Text Preprocessing

been_29·2024년 9월 23일

한국경제신문 with Toss bank MLOps 과정

목록 보기

19/26

💡 Text Preprocessing

The process of converting text data into a format that can be analyzed or processed by a machine learning model

🎨 Corpus

A structured collection of text data that a model can learn from and analyze

Types of Corpus

Monolingual Corpus: A collection of text data in a single language
Bi-lingual Corpus: A collection of text data in two languages
Multilingual Corpus: A collection of text data in multiple languages
Parallel Corpus: A collection of sentence pairs in different languages that are aligned and labeled

How to use Corpus

Data Collection: Gather text data that fits the subject you want to analyze and build the Corpus
Text Preprocessing: Most Corpus goes through a cleaning process, such as removing whitespace, punctuation, and stopwords, to convert raw text into a structure suitable for analysis
Feature Extraction and Analysis: Extract and analyze features from the cleaned Corpus by performing tasks like Tokenization, stemming, and lemmatization

Usage of Corpus

Sentiment Analysis: Use a Corpus of customer reviews or social media data to classify text as positive or negative
Topic Modeling: Use algorithms like LDA to analyze text data and extract topics from documents
Document Classification: Classify texts such as legal documents or research papers into specific categories, often using domain-specific Corpus

🎨 Text Preprocessing

Converting text data into a format that can be processed by a model

Main Steps

Lowercasing : Convert all text to lowercase for consistency

text = "Apple is looking at buying U.K. startup for $1 billion"
text = text.lower()
print(text)

# Output
# "apple is looking at buying u.k. startup for $1 billion"

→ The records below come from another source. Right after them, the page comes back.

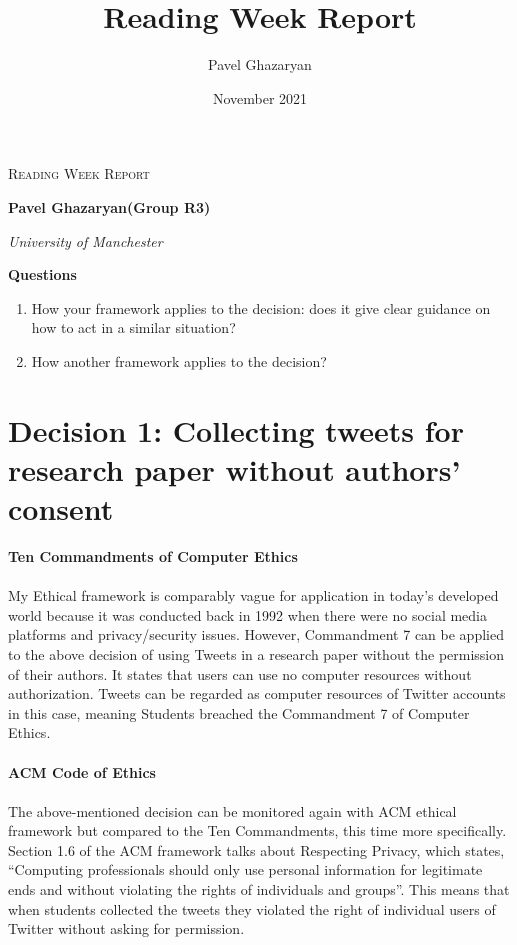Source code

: \documentclass[a4paper]{report}
\title{Reading Week Report}
\author{Pavel Ghazaryan}
\date{November 2021}
\begin{document}
\begin{titlepage}
    \begin{center}

            \vspace*{1cm}
            \Huge
            \textsc{Reading Week Report}
            
            \vspace{0.5cm}
            \Large
            
            \vspace{1.5cm}
        
            \textbf{Pavel Ghazaryan(Group R3)}
            
            \vspace{1.5cm}
            \it{University of Manchester}
        
            \vfill
                    
                
             
    \end{center}
\end{titlepage}
\newpage
\newpage
\Large
\textbf{Questions}
\begin{enumerate}
    \item How your framework applies to the decision: does it give clear guidance on how to act in a similar situation? 
    \item How another framework applies to the decision?
\end{enumerate}
\newpage
\section{Decision 1: Collecting tweets for research paper without authors’ consent\cite{casestudy}}
\textbf{Ten Commandments of Computer Ethics\cite{tencommands}}\\\\
My Ethical framework is comparably vague for application in today’s developed world because it was conducted back in 1992 when there were no social media platforms and privacy/security issues. However, Commandment 7\cite{tencommands} can be applied to the above decision of using Tweets in a research paper without the permission of their authors. It states that users can use no computer resources without authorization. Tweets can be regarded as computer resources of Twitter accounts\cite{casestudy} in this case, meaning Students breached the Commandment 7 of Computer Ethics. \\\\
\textbf{ACM Code of Ethics\cite{ACM}}\\\\
The above-mentioned decision can be monitored again with ACM ethical framework but compared to the Ten Commandments, this time more specifically. Section 1.6 of the ACM framework talks about Respecting Privacy, which states, “Computing professionals should only use personal information for legitimate ends and without violating the rights of individuals and groups”\cite{ACM}. This means that when students collected the tweets they violated the right of individual users of Twitter without asking for permission.\\\\
\end{document}
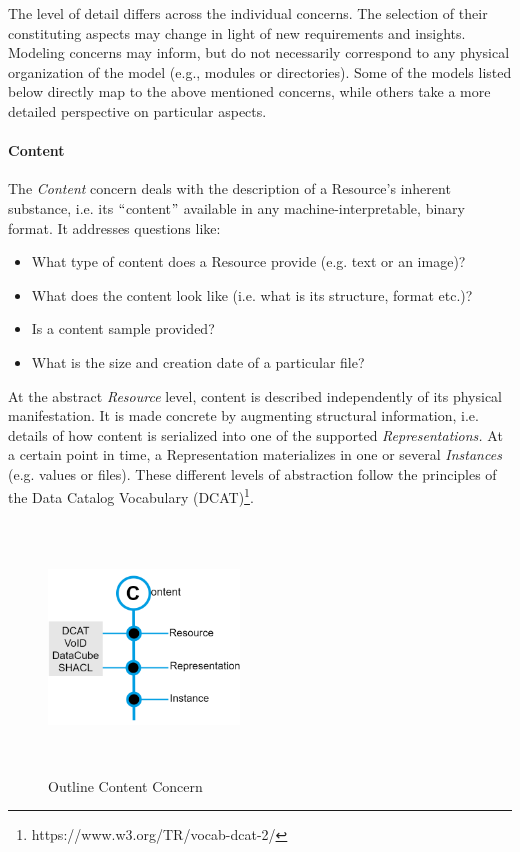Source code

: The level of detail differs across the individual concerns. The selection of their constituting aspects may change in light of new requirements and insights. Modeling concerns may inform, but do not necessarily correspond to any physical organization of the model (e.g., modules or directories). Some of the models listed below directly map to the above mentioned concerns, while others take a more detailed perspective on particular aspects.

\paragraph{Content\\}


The \textit{Content }concern deals with the description of a Resource’s inherent substance, i.e. its $``$content$"$  available in any machine-interpretable, binary format. It addresses questions like: 
 \begin{itemize}
	\item What type of content does a Resource provide (e.g. text or an image)? 
 	\item What does the content look like (i.e. what is its structure, format etc.)? 
 	\item Is a content sample provided? 
 	\item What is the size and creation date of a particular file?
\end{itemize} 

At the abstract \textit{Resource} level, content is described independently of its physical manifestation. It is made concrete by augmenting structural information, i.e. details of how content is serialized into one of the supported \textit{Representations. }At a certain point in time, a Representation materializes in one or several \textit{Instances} (e.g. values or files).
These different levels of abstraction follow the principles of the Data Catalog Vocabulary (DCAT)\footnote{https://www.w3.org/TR/vocab-dcat-2/}.\\

\begin{figure}[H]
	\begin{Center}
		\includegraphics[width=2.0in,height=2.61in]{./media/image33.png}
		\caption{Outline Content Concern}
		\label{fig:outline_content_concern}
	\end{Center}
\end{figure}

Stopword Removal: Remove stopwords such as articles, conjunctions, and prepositions that do not add significant meaning

from nltk.corpus import stopwords
import nltk
nltk.download('stopwords')

stop_words = set(stopwords.words('english'))
tokens = ["I", "am", "learning", "natural", "language", "processing"]
filtered_tokens = [word for word in tokens if word not in stop_words]
print(filtered_tokens)

# Output
# ['learning', 'natural', 'language', 'processing']

Punctuation Removal : Remove punctuation which may add noise in user-generated content like tweets or reviews

import re
text = "I love NLP! It's amazing, isn't it?"
text = re.sub(r'[^\w\s]', '', text)
print(text)

# Output
# "I love NLP Its amazing isnt it"

Number Removal : Remove numbers if they are not relevant

text = "The company earned $1 billion in 2020"
text = re.sub(r'\d+', '', text)
print(text)

# Output
# "The company earned $ billion in "

Tokenization : Split text into words, sentences, or sub-word units

from nltk.tokenize import word_tokenize
nltk.download('punkt')

text = "I love NLP and Machine Learning"
tokens = word_tokenize(text)
print(tokens)

# Output
# ['I', 'love', 'NLP', 'and', 'Machine', 'Learning']

Stemming : Remove affixes from words to extract the word stem

from nltk.stem import PorterStemmer

ps = PorterStemmer()
words = ["running", "ran", "runs", "easily", "fairly"]
stemmed_words = [ps.stem(word) for word in words]
print(stemmed_words)

# Output
# ['run', 'ran', 'run', 'easili', 'fairli']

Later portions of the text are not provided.